Global Merchandising, Inc., a Nevada corporation.

Bravo Acquisition Corp. ("BAC"), a Nevada corporation.

Mobile 13, Inc., a Nevada Corporation.

Management's Discussion and Analysis of Financial Condition and Results of Operations

Overall Operating Results:

Three Months - September 30, 2024 and 2023 Statements

Revenues for the Company for the three months ended September 30, 2024 and 2023 were $-0- and $-0-. The Company had $-0- sales for the three months ending September 30, 2024 and 2023 from its business ventures in the entertainment, hospitality, and technology, sectors.

Cost of sales for the three months ended September 30, 2024 was $-0- and for the three months ended September 30, 2023 was $-0-. The Company had no sales during each of the three months ended September 30, 2024 and 2023.

Gross profit for the three months ended September 30, 2024 was $-0- and for the three months ended September 30, 2023 was $-0-.
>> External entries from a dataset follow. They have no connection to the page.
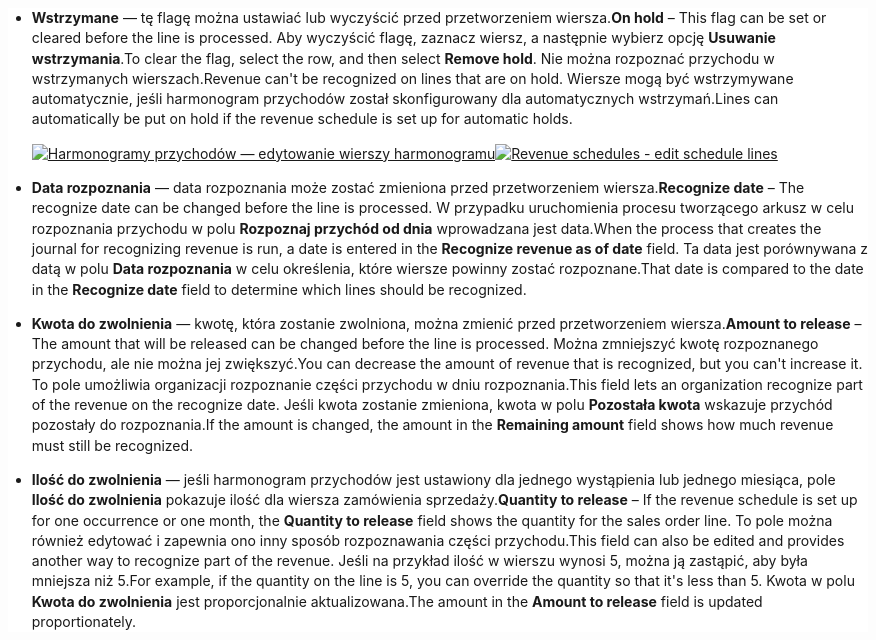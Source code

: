 - <span data-ttu-id="17b0a-172">**Wstrzymane** — tę flagę można ustawiać lub wyczyścić przed przetworzeniem wiersza.</span><span class="sxs-lookup"><span data-stu-id="17b0a-172">**On hold** – This flag can be set or cleared before the line is processed.</span></span> <span data-ttu-id="17b0a-173">Aby wyczyścić flagę, zaznacz wiersz, a następnie wybierz opcję **Usuwanie wstrzymania**.</span><span class="sxs-lookup"><span data-stu-id="17b0a-173">To clear the flag, select the row, and then select **Remove hold**.</span></span> <span data-ttu-id="17b0a-174">Nie można rozpoznać przychodu w wstrzymanych wierszach.</span><span class="sxs-lookup"><span data-stu-id="17b0a-174">Revenue can't be recognized on lines that are on hold.</span></span> <span data-ttu-id="17b0a-175">Wiersze mogą być wstrzymywane automatycznie, jeśli harmonogram przychodów został skonfigurowany dla automatycznych wstrzymań.</span><span class="sxs-lookup"><span data-stu-id="17b0a-175">Lines can automatically be put on hold if the revenue schedule is set up for automatic holds.</span></span>

    <span data-ttu-id="17b0a-176">[![Harmonogramy przychodów — edytowanie wierszy harmonogramu](./media/revenue-recognition-rev-revenue-schedules.png)](./media/revenue-recognition-rev-revenue-schedules.png)</span><span class="sxs-lookup"><span data-stu-id="17b0a-176">[![Revenue schedules - edit schedule lines](./media/revenue-recognition-rev-revenue-schedules.png)](./media/revenue-recognition-rev-revenue-schedules.png)</span></span>

- <span data-ttu-id="17b0a-177">**Data rozpoznania** — data rozpoznania może zostać zmieniona przed przetworzeniem wiersza.</span><span class="sxs-lookup"><span data-stu-id="17b0a-177">**Recognize date** – The recognize date can be changed before the line is processed.</span></span> <span data-ttu-id="17b0a-178">W przypadku uruchomienia procesu tworzącego arkusz w celu rozpoznania przychodu w polu **Rozpoznaj przychód od dnia** wprowadzana jest data.</span><span class="sxs-lookup"><span data-stu-id="17b0a-178">When the process that creates the journal for recognizing revenue is run, a date is entered in the **Recognize revenue as of date** field.</span></span> <span data-ttu-id="17b0a-179">Ta data jest porównywana z datą w polu **Data rozpoznania** w celu określenia, które wiersze powinny zostać rozpoznane.</span><span class="sxs-lookup"><span data-stu-id="17b0a-179">That date is compared to the date in the **Recognize date** field to determine which lines should be recognized.</span></span>
- <span data-ttu-id="17b0a-180">**Kwota do zwolnienia** — kwotę, która zostanie zwolniona, można zmienić przed przetworzeniem wiersza.</span><span class="sxs-lookup"><span data-stu-id="17b0a-180">**Amount to release** – The amount that will be released can be changed before the line is processed.</span></span> <span data-ttu-id="17b0a-181">Można zmniejszyć kwotę rozpoznanego przychodu, ale nie można jej zwiększyć.</span><span class="sxs-lookup"><span data-stu-id="17b0a-181">You can decrease the amount of revenue that is recognized, but you can't increase it.</span></span> <span data-ttu-id="17b0a-182">To pole umożliwia organizacji rozpoznanie części przychodu w dniu rozpoznania.</span><span class="sxs-lookup"><span data-stu-id="17b0a-182">This field lets an organization recognize part of the revenue on the recognize date.</span></span> <span data-ttu-id="17b0a-183">Jeśli kwota zostanie zmieniona, kwota w polu **Pozostała kwota** wskazuje przychód pozostały do rozpoznania.</span><span class="sxs-lookup"><span data-stu-id="17b0a-183">If the amount is changed, the amount in the **Remaining amount** field shows how much revenue must still be recognized.</span></span>
- <span data-ttu-id="17b0a-184">**Ilość do zwolnienia** — jeśli harmonogram przychodów jest ustawiony dla jednego wystąpienia lub jednego miesiąca, pole **Ilość do zwolnienia** pokazuje ilość dla wiersza zamówienia sprzedaży.</span><span class="sxs-lookup"><span data-stu-id="17b0a-184">**Quantity to release** – If the revenue schedule is set up for one occurrence or one month, the **Quantity to release** field shows the quantity for the sales order line.</span></span> <span data-ttu-id="17b0a-185">To pole można również edytować i zapewnia ono inny sposób rozpoznawania części przychodu.</span><span class="sxs-lookup"><span data-stu-id="17b0a-185">This field can also be edited and provides another way to recognize part of the revenue.</span></span> <span data-ttu-id="17b0a-186">Jeśli na przykład ilość w wierszu wynosi 5, można ją zastąpić, aby była mniejsza niż 5.</span><span class="sxs-lookup"><span data-stu-id="17b0a-186">For example, if the quantity on the line is 5, you can override the quantity so that it's less than 5.</span></span> <span data-ttu-id="17b0a-187">Kwota w polu **Kwota do zwolnienia** jest proporcjonalnie aktualizowana.</span><span class="sxs-lookup"><span data-stu-id="17b0a-187">The amount in the **Amount to release** field is updated proportionately.</span></span>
Total Operating expenses for three months ended September 30, 2024 was $61,509 compared to $107,732 for the three months ended September 30, 2023. The decrease during the three months ending September 30, 2024 was attributed to decreases in General and Administrative expenses and Professional Fees compared to the three months ending September 30, 2023.

Nine Months - September 30, 2024 and 2023 Statements

Revenues for the Company for the nine months ended September 30, 2024 and 2023 were $-0- and $-0-. The Company's had $-0- sales for the nine months ending September 30, 2024 and 2023 from its business ventures in the entertainment, hospitality, and technology sectors.
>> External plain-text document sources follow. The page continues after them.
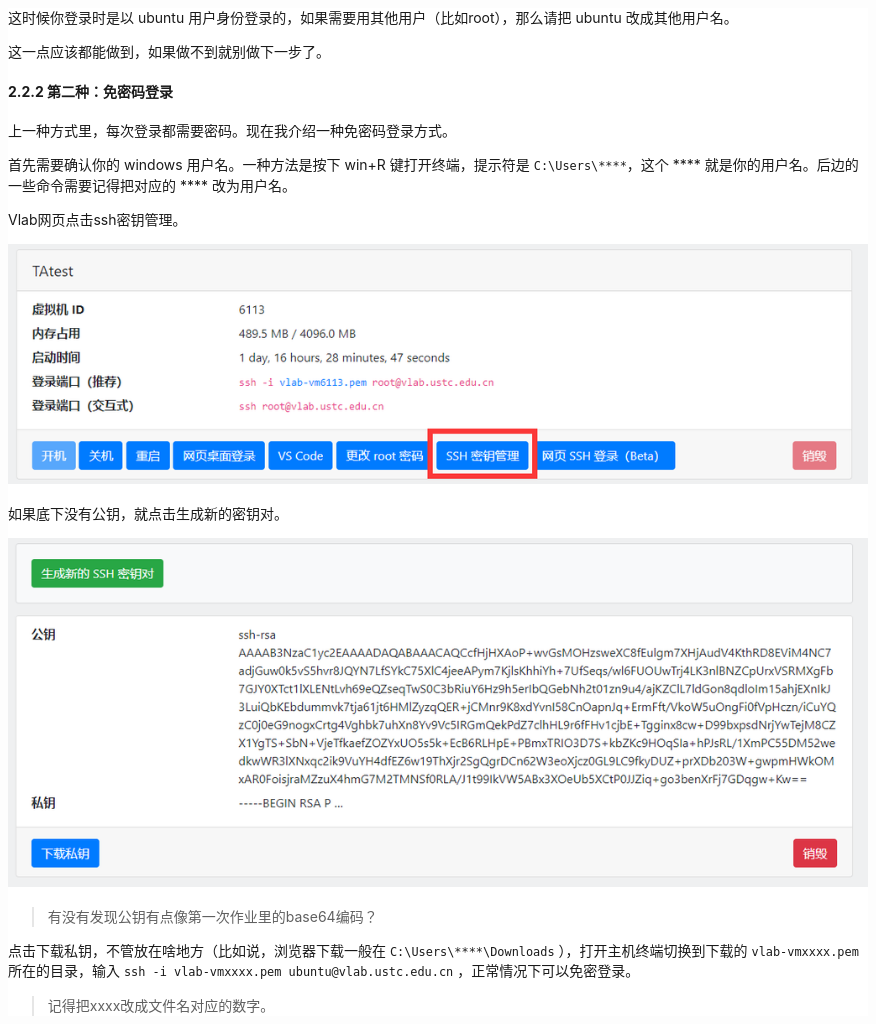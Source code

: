 这时候你登录时是以 ubuntu 用户身份登录的，如果需要用其他用户（比如root），那么请把 ubuntu 改成其他用户名。

这一点应该都能做到，如果做不到就别做下一步了。

#### 2.2.2 第二种：免密码登录

上一种方式里，每次登录都需要密码。现在我介绍一种免密码登录方式。

首先需要确认你的 windows 用户名。一种方法是按下 win+R 键打开终端，提示符是 `C:\Users\****`，这个 \*\*\*\* 就是你的用户名。后边的一些命令需要记得把对应的 \*\*\*\* 改为用户名。

Vlab网页点击ssh密钥管理。

![20](image/20.png)

如果底下没有公钥，就点击生成新的密钥对。

![21](image/21.png)

> 有没有发现公钥有点像第一次作业里的base64编码？

点击下载私钥，不管放在啥地方（比如说，浏览器下载一般在 `C:\Users\****\Downloads` ），打开主机终端切换到下载的 `vlab-vmxxxx.pem` 所在的目录，输入 `ssh -i vlab-vmxxxx.pem ubuntu@vlab.ustc.edu.cn` ，正常情况下可以免密登录。

> 记得把xxxx改成文件名对应的数字。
Cost of sales for the nine months ended September 30, 2024 was $-0- and for the nine months ended September 30, 2023 was $-0-. The Company had no sales during each of the nine months ended September 30, 2024 and 2023.
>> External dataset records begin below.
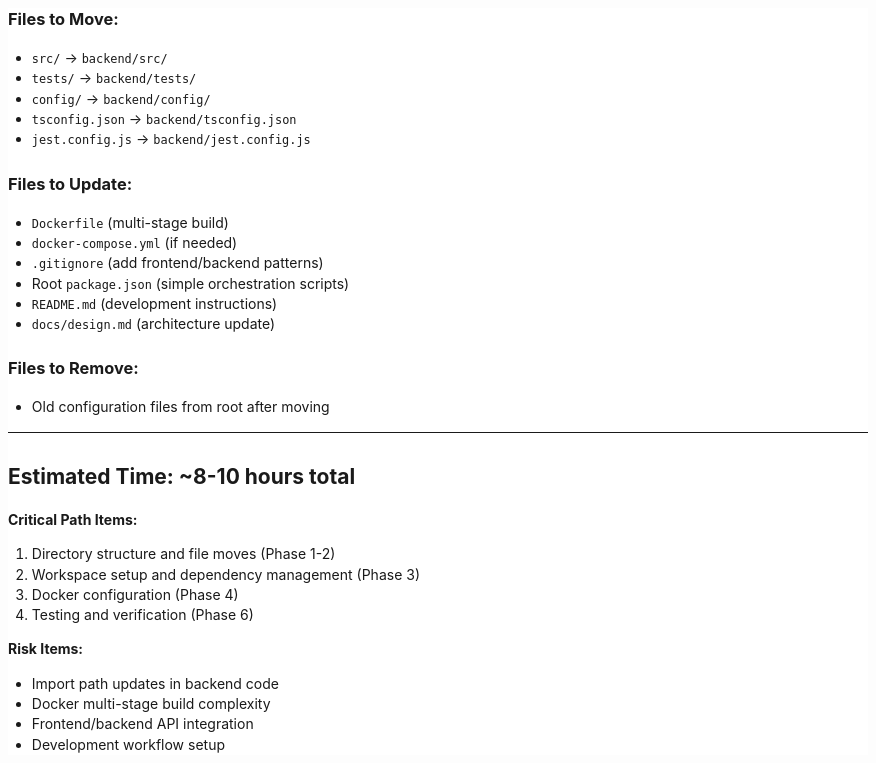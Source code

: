 ### Files to Move:
- `src/` → `backend/src/`
- `tests/` → `backend/tests/`
- `config/` → `backend/config/`
- `tsconfig.json` → `backend/tsconfig.json`
- `jest.config.js` → `backend/jest.config.js`

### Files to Update:
- `Dockerfile` (multi-stage build)
- `docker-compose.yml` (if needed)
- `.gitignore` (add frontend/backend patterns)
- Root `package.json` (simple orchestration scripts)
- `README.md` (development instructions)
- `docs/design.md` (architecture update)

### Files to Remove:
- Old configuration files from root after moving

---

## Estimated Time: ~8-10 hours total

**Critical Path Items:**
1. Directory structure and file moves (Phase 1-2)
2. Workspace setup and dependency management (Phase 3)
3. Docker configuration (Phase 4)
4. Testing and verification (Phase 6)

**Risk Items:**
- Import path updates in backend code
- Docker multi-stage build complexity
- Frontend/backend API integration
- Development workflow setup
Gross profit for the nine months ended September 30, 2024 was $-0- and for the nine months ended September 30, 2023 was $-0-.

Total Operating expenses for nine months ended September 30, 2024 was $326,776 compared to $325,030 for the nine months ended September 30, 2023. Theincrease during the nine months ending September 30, 2024 was attributed to increases in General and Administrative expenses and Professional Fees compared to the nine months ending September 30, 2023.

Net Loss:

Net loss for the three months ended September 30, 2024 and 2023 were $61,509 and $4,527,732, respectively. The decrease during the three months ending September 30, 2024, was due to the lower General and Administrative expenses and Professional Fees compared to the three months ending September 30, 2023 which had higher General and Administrative and Profelssional fees as well as Goodwill Impairment of $4,420,000 from the cancellation of 8,500,000 shares of common stock that were issued in a share exchange agreement for 51% of Recombinant Productions, Inc. ("RPI"). These shares were valued at the market value of the Company on July 13, 2023 and resulted in goodwill impairment of $4,420,000.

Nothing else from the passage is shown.